Just for Christmas Night sounds trite and even clichéd on paper, and in many ways, it is, which is its biggest downfall in the end. But at the same time, I am pleasantly surprised that this is not a story where the heroine atones for not being chaste and virtuous. Actually, Martha doesn’t seem like a party girl at all – she even takes in an orphan, mind you. Then given, given how the annoying family matriarch tends to paint her kids in negative hyperbole ways should they deviate even a little from the script she has for them, perhaps Martha’s reputation being exaggerated is to be expected. Martha has made some detours with men now and then that ended up with her going nowhere, but that’s okay, she is never crucified for this “sin”. In fact, I actually feel that Martha is one of the more sensible characters in this book – her thoughts and opinions on life and love are actually sensible and pragmatic in ways that I suspect even Oprah can relate to – and a big part of me sees Just for Christmas Night as a validation for Martha’s choices in life.
Instead of being some sad moping dope, Martha charges ahead in life with refreshing bravado. She tries her best to be a mother figure to an orphaned girl, and she prefers to take steps forward in life instead of wallowing in regrets. I like this. The author doesn’t make Martha purely made of sunshine, of course. Martha has plenty of issues, but she also has her strengths, so her entire personality feels balanced and real.
On the other hand, Joaquin is a teeth-gritting broken record. Yes, yes, he can’t have Martha, blah blah blah, but this only sees him stuck in a circular pattern of behavior that has me sighing and wishing that this fellow would mix things up and do something less predictable now and then before I fall into a bored stupor. The orphan gnat is also irritating, because she’s a very obvious plot device created to go wild with her angst and cause endless problems by running away and then needing to be rescued the moment she is out of sight.

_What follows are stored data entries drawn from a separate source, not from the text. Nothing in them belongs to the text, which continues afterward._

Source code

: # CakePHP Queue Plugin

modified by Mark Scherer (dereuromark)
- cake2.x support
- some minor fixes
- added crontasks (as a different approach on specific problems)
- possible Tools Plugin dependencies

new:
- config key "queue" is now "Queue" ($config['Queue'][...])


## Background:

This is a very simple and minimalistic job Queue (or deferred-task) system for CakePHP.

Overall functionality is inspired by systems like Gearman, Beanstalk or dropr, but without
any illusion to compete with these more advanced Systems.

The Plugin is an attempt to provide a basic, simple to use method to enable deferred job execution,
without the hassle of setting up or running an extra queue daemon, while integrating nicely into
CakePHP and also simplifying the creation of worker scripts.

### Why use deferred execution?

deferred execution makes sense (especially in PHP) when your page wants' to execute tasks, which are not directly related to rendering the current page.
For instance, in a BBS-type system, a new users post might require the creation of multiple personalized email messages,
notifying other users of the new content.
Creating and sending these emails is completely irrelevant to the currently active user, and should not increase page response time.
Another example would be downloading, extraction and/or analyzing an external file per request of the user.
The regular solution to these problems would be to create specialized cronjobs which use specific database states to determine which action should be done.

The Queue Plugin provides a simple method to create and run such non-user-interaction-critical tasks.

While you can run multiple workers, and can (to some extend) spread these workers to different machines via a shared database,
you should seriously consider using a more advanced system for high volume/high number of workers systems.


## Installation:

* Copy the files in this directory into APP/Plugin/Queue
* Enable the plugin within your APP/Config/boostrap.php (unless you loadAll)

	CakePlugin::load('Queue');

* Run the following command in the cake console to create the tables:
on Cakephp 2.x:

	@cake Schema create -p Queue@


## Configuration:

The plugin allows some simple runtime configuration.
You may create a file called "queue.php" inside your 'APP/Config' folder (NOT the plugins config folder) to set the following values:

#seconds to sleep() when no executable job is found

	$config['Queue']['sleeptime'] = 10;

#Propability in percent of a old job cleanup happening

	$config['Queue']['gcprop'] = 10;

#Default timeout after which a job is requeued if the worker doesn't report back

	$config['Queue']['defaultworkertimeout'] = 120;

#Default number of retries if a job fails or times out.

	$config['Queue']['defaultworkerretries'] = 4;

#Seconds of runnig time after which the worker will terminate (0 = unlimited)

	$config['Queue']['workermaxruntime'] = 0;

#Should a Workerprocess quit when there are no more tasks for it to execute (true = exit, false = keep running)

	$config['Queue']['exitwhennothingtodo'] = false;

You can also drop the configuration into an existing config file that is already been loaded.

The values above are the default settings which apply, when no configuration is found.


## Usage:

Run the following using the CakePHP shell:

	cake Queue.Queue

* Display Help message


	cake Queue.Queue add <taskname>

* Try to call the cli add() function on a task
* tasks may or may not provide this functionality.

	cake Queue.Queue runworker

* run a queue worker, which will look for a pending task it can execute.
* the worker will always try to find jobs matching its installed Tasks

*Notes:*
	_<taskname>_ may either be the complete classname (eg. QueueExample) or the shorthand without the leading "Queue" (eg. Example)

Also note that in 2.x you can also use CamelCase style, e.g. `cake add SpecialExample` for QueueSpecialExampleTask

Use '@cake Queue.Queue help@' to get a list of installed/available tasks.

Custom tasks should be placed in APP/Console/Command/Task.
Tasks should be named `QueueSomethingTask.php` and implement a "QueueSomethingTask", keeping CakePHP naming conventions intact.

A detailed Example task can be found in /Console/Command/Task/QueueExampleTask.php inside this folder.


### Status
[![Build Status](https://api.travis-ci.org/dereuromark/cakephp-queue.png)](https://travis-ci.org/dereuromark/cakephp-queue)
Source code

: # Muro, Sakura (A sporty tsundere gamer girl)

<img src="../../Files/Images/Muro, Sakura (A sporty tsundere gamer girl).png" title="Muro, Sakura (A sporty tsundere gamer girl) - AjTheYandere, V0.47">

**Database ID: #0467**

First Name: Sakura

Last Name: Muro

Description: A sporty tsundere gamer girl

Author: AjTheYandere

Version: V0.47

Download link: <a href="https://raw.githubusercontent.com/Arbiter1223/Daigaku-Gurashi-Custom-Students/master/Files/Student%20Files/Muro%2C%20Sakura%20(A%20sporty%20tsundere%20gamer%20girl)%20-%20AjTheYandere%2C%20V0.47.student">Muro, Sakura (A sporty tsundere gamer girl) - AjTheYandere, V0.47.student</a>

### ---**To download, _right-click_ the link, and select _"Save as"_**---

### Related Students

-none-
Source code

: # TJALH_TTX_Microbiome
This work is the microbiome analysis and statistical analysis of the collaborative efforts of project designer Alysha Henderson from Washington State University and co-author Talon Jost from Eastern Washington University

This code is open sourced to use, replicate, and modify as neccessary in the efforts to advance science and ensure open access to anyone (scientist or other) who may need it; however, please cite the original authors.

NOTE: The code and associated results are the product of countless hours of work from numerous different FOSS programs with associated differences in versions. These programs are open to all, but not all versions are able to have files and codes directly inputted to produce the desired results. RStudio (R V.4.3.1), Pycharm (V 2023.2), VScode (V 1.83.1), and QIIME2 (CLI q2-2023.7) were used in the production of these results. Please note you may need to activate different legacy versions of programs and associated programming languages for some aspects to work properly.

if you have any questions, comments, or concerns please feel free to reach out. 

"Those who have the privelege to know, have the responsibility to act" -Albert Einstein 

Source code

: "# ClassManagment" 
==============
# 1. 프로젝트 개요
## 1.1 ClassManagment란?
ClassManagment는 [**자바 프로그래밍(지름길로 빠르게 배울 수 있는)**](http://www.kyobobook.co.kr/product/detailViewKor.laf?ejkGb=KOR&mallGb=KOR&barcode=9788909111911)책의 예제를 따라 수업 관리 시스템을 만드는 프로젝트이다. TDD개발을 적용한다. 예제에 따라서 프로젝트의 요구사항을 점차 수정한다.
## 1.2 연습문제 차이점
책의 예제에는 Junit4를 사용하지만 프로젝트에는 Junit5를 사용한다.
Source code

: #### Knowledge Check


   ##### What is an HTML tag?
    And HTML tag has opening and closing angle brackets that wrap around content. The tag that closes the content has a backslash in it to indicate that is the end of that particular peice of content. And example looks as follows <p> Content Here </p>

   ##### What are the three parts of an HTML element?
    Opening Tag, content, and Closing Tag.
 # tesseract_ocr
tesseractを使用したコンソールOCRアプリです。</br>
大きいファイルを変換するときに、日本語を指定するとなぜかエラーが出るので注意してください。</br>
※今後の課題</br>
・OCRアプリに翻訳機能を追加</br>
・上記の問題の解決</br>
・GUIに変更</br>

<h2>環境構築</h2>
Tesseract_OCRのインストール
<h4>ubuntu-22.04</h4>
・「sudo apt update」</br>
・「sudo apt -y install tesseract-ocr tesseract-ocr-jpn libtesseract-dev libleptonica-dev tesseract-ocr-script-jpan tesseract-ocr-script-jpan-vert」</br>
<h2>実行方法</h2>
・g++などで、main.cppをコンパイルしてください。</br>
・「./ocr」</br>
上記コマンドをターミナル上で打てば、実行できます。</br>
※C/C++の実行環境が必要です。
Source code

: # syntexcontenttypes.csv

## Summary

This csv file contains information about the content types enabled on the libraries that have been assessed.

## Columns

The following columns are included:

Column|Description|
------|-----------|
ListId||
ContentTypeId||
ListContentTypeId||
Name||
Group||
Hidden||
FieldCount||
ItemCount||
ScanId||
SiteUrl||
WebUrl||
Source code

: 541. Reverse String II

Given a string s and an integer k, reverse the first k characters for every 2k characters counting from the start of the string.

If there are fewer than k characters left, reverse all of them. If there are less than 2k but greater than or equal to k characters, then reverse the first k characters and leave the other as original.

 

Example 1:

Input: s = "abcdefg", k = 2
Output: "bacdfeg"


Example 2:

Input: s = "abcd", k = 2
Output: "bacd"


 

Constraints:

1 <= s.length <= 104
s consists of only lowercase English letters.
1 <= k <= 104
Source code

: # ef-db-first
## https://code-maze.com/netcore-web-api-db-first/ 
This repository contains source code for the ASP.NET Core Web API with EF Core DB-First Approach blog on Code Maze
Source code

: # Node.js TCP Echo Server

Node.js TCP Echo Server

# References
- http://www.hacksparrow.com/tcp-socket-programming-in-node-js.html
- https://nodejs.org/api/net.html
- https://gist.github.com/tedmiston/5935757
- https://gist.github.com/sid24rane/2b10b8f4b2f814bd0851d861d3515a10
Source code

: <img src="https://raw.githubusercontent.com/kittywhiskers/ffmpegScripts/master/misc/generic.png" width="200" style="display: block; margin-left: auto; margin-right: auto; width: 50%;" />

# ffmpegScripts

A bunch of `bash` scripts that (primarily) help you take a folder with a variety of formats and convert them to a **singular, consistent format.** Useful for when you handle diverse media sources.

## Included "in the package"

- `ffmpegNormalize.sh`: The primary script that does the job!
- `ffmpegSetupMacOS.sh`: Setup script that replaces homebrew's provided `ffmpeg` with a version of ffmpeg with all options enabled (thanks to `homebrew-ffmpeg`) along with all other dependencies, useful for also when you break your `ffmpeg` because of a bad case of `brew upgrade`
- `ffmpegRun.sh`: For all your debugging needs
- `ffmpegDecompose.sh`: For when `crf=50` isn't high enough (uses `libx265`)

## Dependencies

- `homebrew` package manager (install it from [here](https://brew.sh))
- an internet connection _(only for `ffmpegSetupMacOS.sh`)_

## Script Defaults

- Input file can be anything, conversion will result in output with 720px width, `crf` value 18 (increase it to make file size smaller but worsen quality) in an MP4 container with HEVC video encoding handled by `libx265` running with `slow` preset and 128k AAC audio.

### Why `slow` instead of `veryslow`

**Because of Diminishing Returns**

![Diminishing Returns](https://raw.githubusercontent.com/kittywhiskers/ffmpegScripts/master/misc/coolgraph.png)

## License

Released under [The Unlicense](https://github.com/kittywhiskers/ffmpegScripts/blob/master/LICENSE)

But the biggest problem of this story is how the author relies on tried-and-true plot twists to force the couple together by the end of the book. Joaquin keeps running away, so the author does the worst thing she can ever do in this story: she has Martha getting knocked up shortly within the last handful of chapters in the book. That’s an overdone twist, but it’s also the worst one for this story, because now Joaquin is forced to go back to Martha in these last few chapters and I will close the book wondering how long it would be before Joaquin resents Martha for this twist in their relationship. Given that this book leaves me with so many doubts about the happy ending, it’s not very romantic, is it?